TASK INPUTS:
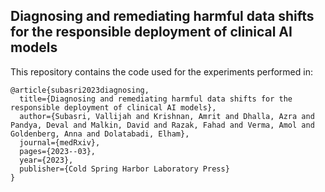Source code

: ## Diagnosing and remediating harmful data shifts for the responsible deployment of clinical AI models 

This repository contains the code used for the experiments performed in:

```
@article{subasri2023diagnosing,
  title={Diagnosing and remediating harmful data shifts for the responsible deployment of clinical AI models},
  author={Subasri, Vallijah and Krishnan, Amrit and Dhalla, Azra and Pandya, Deval and Malkin, David and Razak, Fahad and Verma, Amol and Goldenberg, Anna and Dolatabadi, Elham},
  journal={medRxiv},
  pages={2023--03},
  year={2023},
  publisher={Cold Spring Harbor Laboratory Press}
}
```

THE PROBLEM: A word-for-word copy of every entry, with the pictures left out, is the required answer.

OUTPUT BELOW:
Source code

: ## Diagnosing and remediating harmful data shifts for the responsible deployment of clinical AI models 

This repository contains the code used for the experiments performed in:

```
@article{subasri2023diagnosing,
  title={Diagnosing and remediating harmful data shifts for the responsible deployment of clinical AI models},
  author={Subasri, Vallijah and Krishnan, Amrit and Dhalla, Azra and Pandya, Deval and Malkin, David and Razak, Fahad and Verma, Amol and Goldenberg, Anna and Dolatabadi, Elham},
  journal={medRxiv},
  pages={2023--03},
  year={2023},
  publisher={Cold Spring Harbor Laboratory Press}
}
```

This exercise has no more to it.